Collectors with a high net worth may have the opportunity to place art on their yachts, which travel across oceans. Even though these extreme cases are often at sea, keeping the same best practices in cataloging, protecting, and showcasing art is important.
Superyachts are a unique environment.
A yacht is an investment in passion, unlike a private plane. Each yacht is unique and a symbol of luxury. The interior’s artifacts also reflect the same values.
Art collectors are common among superyacht owners. They want their hard work to be reflected in their home of leisure, a home away from home, where they can entertain and impress guests and where they can express their taste and become culturally literate.
Many may believe that sheltering the best of Pablo Picasso and Andy Warhol, Claude Monet, Claude Lorraine, and Claude Monet two thousand miles away in international waters is sheer lunacy. However, this is not always the case.
Give your artwork a new life on a yacht.
Yachts are sturdy and well-built. They also have sophisticated environmental controls. If artwork is not in direct sunlight, it might fare better than other locations.
The art should be seen and appreciated, not just stored in a museum.
However, it would be best if you considered the potential for damage to the vessel and loss.
However, Superyacht owners and crew bear a heavy burden. They are the owners of the world’s cultural heritage. A total loss is not only financial but also emotional and historical, depriving future generations of their heritage and aesthetic pleasures.
Private collections require collection management. The Superyacht environment should be designed to prevent such losses. Training crew members, captains, and yacht management companies are crucial, as most of the damage is caused by humans and human error.
Learning a bit about art history and art, in general, is a great idea.

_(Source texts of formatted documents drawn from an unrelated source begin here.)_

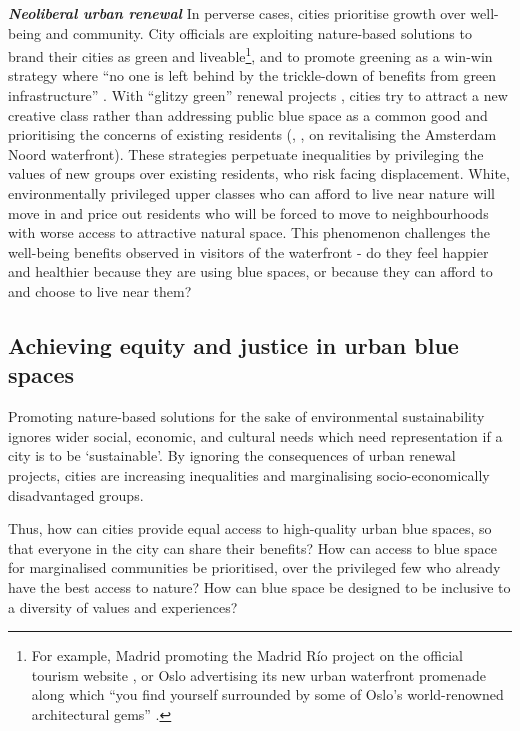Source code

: \documentclass{article}
\newcommand{\bisection}[1]{\textbf{\textit{#1}}}
\begin{document}
\bisection{Neoliberal urban renewal} 
In perverse cases, cities prioritise growth over well-being and community. 
City officials are exploiting nature-based solutions to brand their cities as green and liveable\footnote{For example, Madrid promoting the Madrid Río project on the official tourism website \parencite{madridrio}, or Oslo advertising its new urban waterfront promenade along which ``you find yourself surrounded by some of Oslo's world-renowned architectural gems'' \parencite{visitoslo}.}, and to promote greening as a win-win strategy where ``no one is left behind by the trickle-down of benefits from green infrastructure'' \parencite{anguelovski2021green}.
With ``glitzy green'' renewal projects \parencite{anguelovski2021green}, cities try to attract a new creative class rather than addressing public blue space as a common good and prioritising the concerns of existing residents (\cite{wessells2014urban}, \cite{anguelovski2020expanding}, \cite{del2021dismantling} on revitalising the Amsterdam Noord waterfront).
These strategies perpetuate inequalities by privileging the values of new groups over existing residents, who risk facing displacement. White, environmentally privileged upper classes who can afford to live near nature will move in and price out residents who will be forced to move to neighbourhoods with worse access to attractive natural space. This phenomenon challenges the well-being benefits observed in visitors of the waterfront - do they feel happier and healthier because they are using blue spaces, or because they can afford to and choose to live near them?

\subsection{Achieving equity and justice in urban blue spaces}

Promoting nature-based solutions for the sake of environmental sustainability ignores wider social, economic, and cultural needs which need representation if a city is to be `sustainable'. By ignoring the consequences of urban renewal projects, cities are increasing inequalities and marginalising socio-economically disadvantaged groups. 

Thus, how can cities provide equal access to high-quality urban blue spaces, so that everyone in the city can share their benefits?
How can access to blue space for marginalised communities be prioritised, over the privileged few who already have the best access to nature?
How can blue space be designed to be inclusive to a diversity of values and experiences? 
\end{document}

Uncertainty about what is in your trusted care is one of the biggest issues. You may mistakenly treat the white canvas behind your dining room table as wallpaper if you don’t realize that it is a Lucio Fontana of multi-million dollar value.
A little bit of art history and art can go a long way. Training is key. Whether it’s a Superyacht or a hotel, training is key to ensuring that employees can perform their jobs properly and serve their owners.
Although it may seem obvious, stories abound about people throwing a football into a painting and accidentally popping champagne corks onto a canvas. They also damage crystal sculptures by washing them in the washer. These tales of woe are just a few of many. Some will never be forgotten, but others can be.
Guide the yacht crew on collection care.
The collection documentation should guide crew members on how to take care of objects and what to do in the event of an accident.
Conserving at sea and at home is vital, as insurance doesn’t cover general wear. Crew members should contact their Superyacht art consultant, curator, or manager if something is damaged. The crew can then evaluate the damage and identify the best way to fix it. This is not an easy task. Damage can occur anywhere in the world, so it may be more difficult to fix if you dock in Sint Maarten in the Caribbean.
What happens if an artwork is lost at sea?
It is generally better to leave damaged pieces than try to fix them. One Captain was heard saying that he would water the artworks after a fire and “they would be fine”. In the case of Kapoor’s sculpture, cleaning off the thumb marks only worsened the problem. The object had to be returned to the studio at a cost of thousands of dollars.